Source data:
[Start of Attachment]
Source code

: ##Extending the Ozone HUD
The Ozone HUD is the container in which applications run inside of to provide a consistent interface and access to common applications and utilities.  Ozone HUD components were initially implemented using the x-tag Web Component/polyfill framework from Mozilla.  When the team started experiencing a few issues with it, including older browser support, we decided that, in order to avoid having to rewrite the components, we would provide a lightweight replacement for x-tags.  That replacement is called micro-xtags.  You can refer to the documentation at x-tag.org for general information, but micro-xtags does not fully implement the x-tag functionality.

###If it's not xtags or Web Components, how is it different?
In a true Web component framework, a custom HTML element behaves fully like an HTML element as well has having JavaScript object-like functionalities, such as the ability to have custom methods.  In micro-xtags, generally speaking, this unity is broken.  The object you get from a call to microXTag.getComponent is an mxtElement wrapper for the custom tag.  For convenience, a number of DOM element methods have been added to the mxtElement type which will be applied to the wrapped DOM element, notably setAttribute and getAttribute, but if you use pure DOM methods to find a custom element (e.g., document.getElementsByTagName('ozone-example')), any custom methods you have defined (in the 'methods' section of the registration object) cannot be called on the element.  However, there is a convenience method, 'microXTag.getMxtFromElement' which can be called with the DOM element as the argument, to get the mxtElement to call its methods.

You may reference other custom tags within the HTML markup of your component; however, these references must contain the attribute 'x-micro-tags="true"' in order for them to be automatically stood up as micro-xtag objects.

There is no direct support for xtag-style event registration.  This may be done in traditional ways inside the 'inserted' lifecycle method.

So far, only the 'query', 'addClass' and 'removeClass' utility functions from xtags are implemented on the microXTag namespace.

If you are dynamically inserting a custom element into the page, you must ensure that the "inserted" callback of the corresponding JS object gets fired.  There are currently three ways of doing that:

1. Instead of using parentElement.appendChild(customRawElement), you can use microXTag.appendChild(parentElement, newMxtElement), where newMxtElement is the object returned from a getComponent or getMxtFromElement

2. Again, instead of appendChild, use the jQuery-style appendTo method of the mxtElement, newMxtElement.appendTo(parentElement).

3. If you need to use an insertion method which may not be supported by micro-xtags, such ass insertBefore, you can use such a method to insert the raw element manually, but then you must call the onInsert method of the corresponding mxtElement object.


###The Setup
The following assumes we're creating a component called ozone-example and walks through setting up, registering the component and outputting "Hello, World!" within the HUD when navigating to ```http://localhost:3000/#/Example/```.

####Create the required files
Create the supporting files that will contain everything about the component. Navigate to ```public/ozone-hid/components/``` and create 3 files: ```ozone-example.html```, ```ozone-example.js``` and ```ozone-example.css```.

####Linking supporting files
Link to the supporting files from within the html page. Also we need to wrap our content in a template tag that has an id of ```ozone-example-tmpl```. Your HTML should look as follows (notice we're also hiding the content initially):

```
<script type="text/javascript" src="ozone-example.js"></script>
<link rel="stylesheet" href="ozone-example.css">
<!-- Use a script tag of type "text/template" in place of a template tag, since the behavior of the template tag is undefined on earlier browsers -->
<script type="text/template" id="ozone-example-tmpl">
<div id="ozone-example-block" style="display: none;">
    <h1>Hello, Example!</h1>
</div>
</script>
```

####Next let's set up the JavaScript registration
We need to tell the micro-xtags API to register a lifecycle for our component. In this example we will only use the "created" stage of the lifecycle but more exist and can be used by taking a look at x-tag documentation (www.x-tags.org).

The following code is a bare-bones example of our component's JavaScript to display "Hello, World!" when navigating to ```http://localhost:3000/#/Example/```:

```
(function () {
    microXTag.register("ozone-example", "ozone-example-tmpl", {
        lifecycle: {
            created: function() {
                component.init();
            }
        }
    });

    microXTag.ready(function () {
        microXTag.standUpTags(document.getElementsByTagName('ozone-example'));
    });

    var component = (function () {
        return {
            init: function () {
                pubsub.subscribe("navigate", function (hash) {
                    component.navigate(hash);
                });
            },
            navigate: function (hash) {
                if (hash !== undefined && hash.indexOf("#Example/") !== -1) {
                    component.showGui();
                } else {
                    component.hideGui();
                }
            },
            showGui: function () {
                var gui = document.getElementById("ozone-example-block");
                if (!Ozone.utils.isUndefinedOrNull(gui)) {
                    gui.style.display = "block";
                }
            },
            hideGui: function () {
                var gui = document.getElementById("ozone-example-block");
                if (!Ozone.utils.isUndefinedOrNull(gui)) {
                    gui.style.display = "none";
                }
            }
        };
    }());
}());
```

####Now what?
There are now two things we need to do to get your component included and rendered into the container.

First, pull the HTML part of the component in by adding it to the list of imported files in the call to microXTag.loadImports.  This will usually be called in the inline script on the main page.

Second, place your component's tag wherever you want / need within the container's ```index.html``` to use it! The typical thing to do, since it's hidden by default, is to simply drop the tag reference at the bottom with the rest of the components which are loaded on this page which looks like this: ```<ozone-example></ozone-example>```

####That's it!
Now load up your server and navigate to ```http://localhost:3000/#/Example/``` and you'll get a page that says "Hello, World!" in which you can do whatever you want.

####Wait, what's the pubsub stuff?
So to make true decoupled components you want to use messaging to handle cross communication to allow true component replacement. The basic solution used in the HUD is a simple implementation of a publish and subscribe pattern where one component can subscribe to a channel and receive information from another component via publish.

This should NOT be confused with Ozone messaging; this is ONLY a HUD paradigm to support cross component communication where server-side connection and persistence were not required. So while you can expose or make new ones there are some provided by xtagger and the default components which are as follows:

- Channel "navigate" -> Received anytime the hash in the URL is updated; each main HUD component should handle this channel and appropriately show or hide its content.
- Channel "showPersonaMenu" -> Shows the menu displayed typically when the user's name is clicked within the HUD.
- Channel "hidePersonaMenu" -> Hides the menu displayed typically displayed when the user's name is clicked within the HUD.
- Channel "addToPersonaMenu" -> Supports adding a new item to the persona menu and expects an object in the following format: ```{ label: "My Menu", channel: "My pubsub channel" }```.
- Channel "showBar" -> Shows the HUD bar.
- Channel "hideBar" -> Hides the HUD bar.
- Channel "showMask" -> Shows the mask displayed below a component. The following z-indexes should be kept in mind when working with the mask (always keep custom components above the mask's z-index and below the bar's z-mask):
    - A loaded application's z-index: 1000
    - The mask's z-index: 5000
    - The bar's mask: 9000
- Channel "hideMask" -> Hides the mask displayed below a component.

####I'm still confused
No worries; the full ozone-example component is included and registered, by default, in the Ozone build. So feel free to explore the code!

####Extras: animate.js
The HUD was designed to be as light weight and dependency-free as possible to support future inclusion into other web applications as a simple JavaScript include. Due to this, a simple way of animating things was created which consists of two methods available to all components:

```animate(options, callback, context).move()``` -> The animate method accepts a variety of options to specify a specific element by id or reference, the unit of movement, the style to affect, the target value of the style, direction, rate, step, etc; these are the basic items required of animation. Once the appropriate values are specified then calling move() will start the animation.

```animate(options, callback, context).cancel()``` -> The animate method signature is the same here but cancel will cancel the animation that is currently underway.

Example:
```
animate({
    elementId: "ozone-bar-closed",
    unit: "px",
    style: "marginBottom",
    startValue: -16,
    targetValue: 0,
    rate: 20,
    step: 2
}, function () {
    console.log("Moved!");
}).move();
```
[End of Attachment]
» **WHAT THIS TASK INVOLVES**
For the string "Shows", search the preceding data and copy every line that includes it.

» **REPLY**
- Channel "showPersonaMenu" -> Shows the menu displayed typically when the user's name is clicked within the HUD.
- Channel "showBar" -> Shows the HUD bar.
- Channel "showMask" -> Shows the mask displayed below a component. The following z-indexes should be kept in mind when working with the mask (always keep custom components above the mask's z-index and below the bar's z-mask):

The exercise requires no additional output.